Ultimately, Progress Ranch paid out of pocket for the procedure.
“I spent hours – weeks – on just that one procedure for one of 12 children,” Oliver said. “It was just so frustrating.”
California reimburses STRTPs like Progress Ranch about $510 per day ($15,281 a month) for each foster child in their care. The money has to cover round-the-clock supervision by experienced counselors (pay starts at $20 an hour), mortgages on two houses, transportation, utilities, food and medical and mental health treatment.
“We’ve gotten really good at stretching dollars,” Maguire said.
She and a team of three shoulder the brunt of administrative duties so that most of their budget can go towards paying counselors and providing activities for the kids. They also rely heavily on donations from community organizations to pay for much-needed updates on the house, in addition to any unexpected expenses.
COVID hit Progress Ranch hard. Extra staff was brought on to support remote learning and care for kids in quarantine. An extra house was rented for isolation. High staff turnover meant hundreds of hours in overtime payments.

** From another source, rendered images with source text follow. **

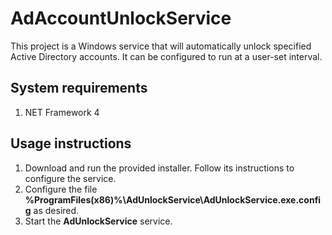 # AdAccountUnlockService
This project is a Windows service that will automatically unlock specified Active Directory accounts. It can be configured to run at a user-set interval.

## System requirements
1. NET Framework 4

## Usage instructions
1. Download and run the provided installer. Follow its instructions to configure the service.
2. Configure the file **%ProgramFiles(x86)%\AdUnlockService\AdUnlockService.exe.config** as desired.
3. Start the **AdUnlockService** service.
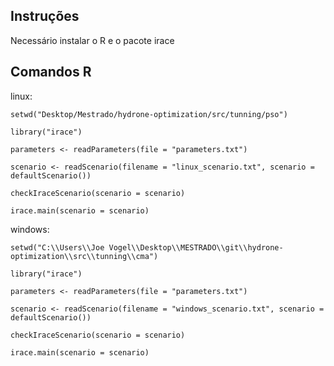 ## Instruções 

Necessário instalar o R e o pacote irace

## Comandos R

linux:

    setwd("Desktop/Mestrado/hydrone-optimization/src/tunning/pso")

    library("irace")

    parameters <- readParameters(file = "parameters.txt")

    scenario <- readScenario(filename = "linux_scenario.txt", scenario = defaultScenario())

    checkIraceScenario(scenario = scenario)

    irace.main(scenario = scenario)

windows:

    setwd("C:\\Users\\Joe Vogel\\Desktop\\MESTRADO\\git\\hydrone-optimization\\src\\tunning\\cma")

    library("irace")

    parameters <- readParameters(file = "parameters.txt")

    scenario <- readScenario(filename = "windows_scenario.txt", scenario = defaultScenario())

    checkIraceScenario(scenario = scenario)

    irace.main(scenario = scenario)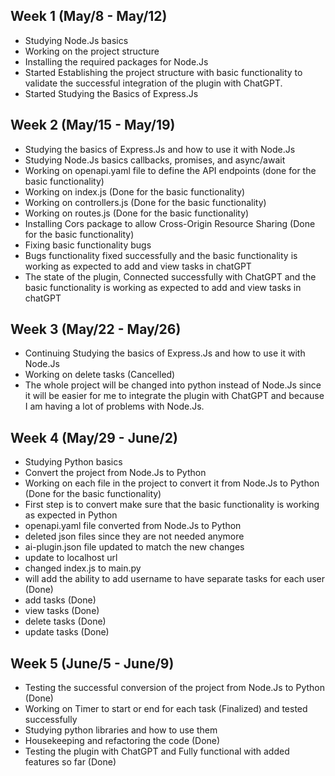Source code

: ## Week 1 (May/8 - May/12)

-   Studying Node.Js basics
-   Working on the project structure
-   Installing the required packages for Node.Js
-   Started Establishing the project structure with basic functionality to validate the successful integration of the plugin with ChatGPT.
-   Started Studying the Basics of Express.Js

## Week 2 (May/15 - May/19)

-   Studying the basics of Express.Js and how to use it with Node.Js
-   Studying Node.Js basics callbacks, promises, and async/await
-   Working on openapi.yaml file to define the API endpoints (done for the basic functionality)
-   Working on index.js (Done for the basic functionality)
-   Working on controllers.js (Done for the basic functionality)
-   Working on routes.js (Done for the basic functionality)
-   Installing Cors package to allow Cross-Origin Resource Sharing (Done for the basic functionality)
-   Fixing basic functionality bugs
-   Bugs functionality fixed successfully and the basic functionality is working as expected to add and view tasks in chatGPT
-   The state of the plugin, Connected successfully with ChatGPT and the basic functionality is working as expected to add and view tasks in chatGPT

## Week 3 (May/22 - May/26)

-   Continuing Studying the basics of Express.Js and how to use it with Node.Js
-   Working on delete tasks (Cancelled)
-   The whole project will be changed into python instead of Node.Js since it will be easier for me to integrate the plugin with ChatGPT and because I am having a lot of problems with Node.Js.

## Week 4 (May/29 - June/2)

-   Studying Python basics
-   Convert the project from Node.Js to Python
-   Working on each file in the project to convert it from Node.Js to Python (Done for the basic functionality)
-   First step is to convert make sure that the basic functionality is working as expected in Python
-   openapi.yaml file converted from Node.Js to Python
-   deleted json files since they are not needed anymore
-   ai-plugin.json file updated to match the new changes
-   update to localhost url
-   changed index.js to main.py
-   will add the ability to add username to have separate tasks for each user (Done)
-   add tasks (Done)
-   view tasks (Done)
-   delete tasks (Done)
-   update tasks (Done)

## Week 5 (June/5 - June/9)

-   Testing the successful conversion of the project from Node.Js to Python (Done)
-   Working on Timer to start or end for each task (Finalized) and tested successfully
-   Studying python libraries and how to use them
-   Housekeeping and refactoring the code (Done)
-   Testing the plugin with ChatGPT and Fully functional with added features so far (Done)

The agency racked up nearly $336,000 in expenses during the first 18 months of the pandemic. While the state reimbursed about a third of that, Progress is still struggling to find the extra $200,000.
Life after Progress
Maguire and her staff’s goal is to prepare their boys for life with a family — birth, extended, adoptive or foster. Last year, about 75% of the Progress boys graduated into family settings. The other 25% aged out of the program after turning 14 and transferred to a different STRTP. No one was discharged to a psychiatric hospital or law enforcement, Maguire emphasized.
Sometimes though, even if a child is ready to graduate from the program and take their new skills into the world, there isn’t always a place for them to go.
“There may not be a family out there that their social worker can find for them,” Maguire said, “which is really heartbreaking.”
Some end up living over a year at Progress Ranch. Extended stays can lead to regression into old, unhealthy patterns that they worked so hard to overcome.
In situations like this, Progress Ranch often steps in to try and find a home for the child, either in the Davis community or with relatives. They don’t get paid for this work, nor can they provide extensive support as the child transitions back to a family setting. California dedicated $150 million in last year’s budget to increase “family finding” efforts like these, but Progress Ranch likely won’t see any of that money.
“Our kids are so deserving,” Maguire said. “They’re just as deserving of love, support and a chance as any other child.”